Vandaag gaat de temperatuur naar de 35 °C. Morgen zelfs nog een graadje warmer, geloof ik. We hebben besloten deze laatste twee dagen in Le Pays des Sept Vallons geen grootse activiteiten meer te ondernemen… Deze donderdagochtend rijden we naar Ambiolet, een dorpje aan de Tarn waar de rivier een flinke lus maakt en bijna een eiland heeft geformeerd.
Eerst echter maken we een fotostop bij de mooie brug van Villeneuve-sur-Tarn.
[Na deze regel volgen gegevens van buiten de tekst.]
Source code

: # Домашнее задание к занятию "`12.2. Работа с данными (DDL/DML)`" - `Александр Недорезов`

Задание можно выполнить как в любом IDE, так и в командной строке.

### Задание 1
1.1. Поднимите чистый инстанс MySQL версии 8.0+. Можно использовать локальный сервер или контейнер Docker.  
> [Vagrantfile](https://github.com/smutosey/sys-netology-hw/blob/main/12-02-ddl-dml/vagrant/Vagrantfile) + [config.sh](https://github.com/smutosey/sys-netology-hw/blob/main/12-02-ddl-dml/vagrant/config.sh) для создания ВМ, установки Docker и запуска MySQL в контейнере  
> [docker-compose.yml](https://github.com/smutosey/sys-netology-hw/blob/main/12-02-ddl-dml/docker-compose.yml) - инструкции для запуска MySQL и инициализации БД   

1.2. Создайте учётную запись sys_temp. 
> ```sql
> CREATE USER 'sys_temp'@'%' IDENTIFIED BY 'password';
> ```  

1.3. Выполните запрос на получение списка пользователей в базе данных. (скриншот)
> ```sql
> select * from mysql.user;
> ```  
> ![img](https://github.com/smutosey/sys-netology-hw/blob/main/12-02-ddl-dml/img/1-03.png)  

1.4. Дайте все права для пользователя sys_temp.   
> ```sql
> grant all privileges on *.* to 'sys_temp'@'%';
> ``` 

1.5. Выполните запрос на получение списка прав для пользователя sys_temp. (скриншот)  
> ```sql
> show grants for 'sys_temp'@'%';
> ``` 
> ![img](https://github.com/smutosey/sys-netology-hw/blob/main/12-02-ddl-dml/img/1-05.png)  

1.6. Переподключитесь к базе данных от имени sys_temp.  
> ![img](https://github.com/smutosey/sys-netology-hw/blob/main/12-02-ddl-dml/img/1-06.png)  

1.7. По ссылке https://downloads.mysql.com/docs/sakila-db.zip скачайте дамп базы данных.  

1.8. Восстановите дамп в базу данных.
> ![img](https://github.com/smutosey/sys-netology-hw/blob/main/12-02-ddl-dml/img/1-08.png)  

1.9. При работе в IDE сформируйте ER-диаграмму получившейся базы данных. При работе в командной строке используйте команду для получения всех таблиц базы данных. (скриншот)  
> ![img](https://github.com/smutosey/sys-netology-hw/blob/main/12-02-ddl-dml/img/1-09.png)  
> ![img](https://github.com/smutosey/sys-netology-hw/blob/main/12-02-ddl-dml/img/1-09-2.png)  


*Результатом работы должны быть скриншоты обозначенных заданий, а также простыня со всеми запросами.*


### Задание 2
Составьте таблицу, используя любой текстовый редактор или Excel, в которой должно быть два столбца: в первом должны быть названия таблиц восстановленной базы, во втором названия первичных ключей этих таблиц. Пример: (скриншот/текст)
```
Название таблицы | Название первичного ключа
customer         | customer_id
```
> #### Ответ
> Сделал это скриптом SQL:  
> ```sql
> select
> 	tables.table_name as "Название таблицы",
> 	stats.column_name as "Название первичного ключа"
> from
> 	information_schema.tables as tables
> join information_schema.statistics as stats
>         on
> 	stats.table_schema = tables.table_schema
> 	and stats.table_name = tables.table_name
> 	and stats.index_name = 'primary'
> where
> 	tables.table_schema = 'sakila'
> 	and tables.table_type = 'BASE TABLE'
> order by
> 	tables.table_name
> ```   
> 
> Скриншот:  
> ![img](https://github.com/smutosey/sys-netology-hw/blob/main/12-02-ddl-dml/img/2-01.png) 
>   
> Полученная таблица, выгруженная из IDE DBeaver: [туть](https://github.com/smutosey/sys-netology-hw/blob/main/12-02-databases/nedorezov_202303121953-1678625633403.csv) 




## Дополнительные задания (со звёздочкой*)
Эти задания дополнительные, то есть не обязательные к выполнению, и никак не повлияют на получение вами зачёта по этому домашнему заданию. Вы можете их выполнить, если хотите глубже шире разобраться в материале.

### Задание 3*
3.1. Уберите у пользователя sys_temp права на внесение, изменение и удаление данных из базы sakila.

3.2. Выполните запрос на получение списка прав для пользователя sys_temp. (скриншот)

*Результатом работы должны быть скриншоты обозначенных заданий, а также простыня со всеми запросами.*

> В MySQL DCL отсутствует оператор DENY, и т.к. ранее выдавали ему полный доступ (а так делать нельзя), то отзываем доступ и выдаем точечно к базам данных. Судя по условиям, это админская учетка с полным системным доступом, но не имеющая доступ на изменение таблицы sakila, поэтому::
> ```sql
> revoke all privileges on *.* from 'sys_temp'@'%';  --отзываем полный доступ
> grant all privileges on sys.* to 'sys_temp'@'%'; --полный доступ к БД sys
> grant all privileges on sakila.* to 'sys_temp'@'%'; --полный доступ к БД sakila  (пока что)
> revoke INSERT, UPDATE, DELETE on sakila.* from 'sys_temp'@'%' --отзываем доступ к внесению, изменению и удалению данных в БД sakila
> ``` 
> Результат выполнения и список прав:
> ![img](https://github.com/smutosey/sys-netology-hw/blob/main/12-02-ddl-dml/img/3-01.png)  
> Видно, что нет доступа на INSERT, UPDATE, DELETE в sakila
En daarna lopen we toch even het dorp in. Ook nu weer is het woord even een eufemisme… Ten eerste zijn er bij heel wat huizen mooie informatiebordjes opgehangen: welke nering werd hier gehouden, wie was de laatste die hier die nering hield en waarom/wanneer zijn ze gestopt. De informatie wordt gelardeerd met mooie foto’s uit de oude doos. Zo:
We staan er van versteld hoeveel winkeltjes er vroeger in zo’n dorp waren. Enkele sloten pas hun deuren in de jaren ’80 van de 20ste eeuw!! Van de meubelmaker wordt bijvoorbeeld verteld dat de dorpelingen, in een tijdperk dat er geen plastic was en bijna alles van hout was, geboren werden in een wieg die hij had gemaakt, ze leefden tussen meubels van zijn hand en het aardse leven verlieten in een doodskist die hij had getimmerd. En zo was het waarschijnlijk ook…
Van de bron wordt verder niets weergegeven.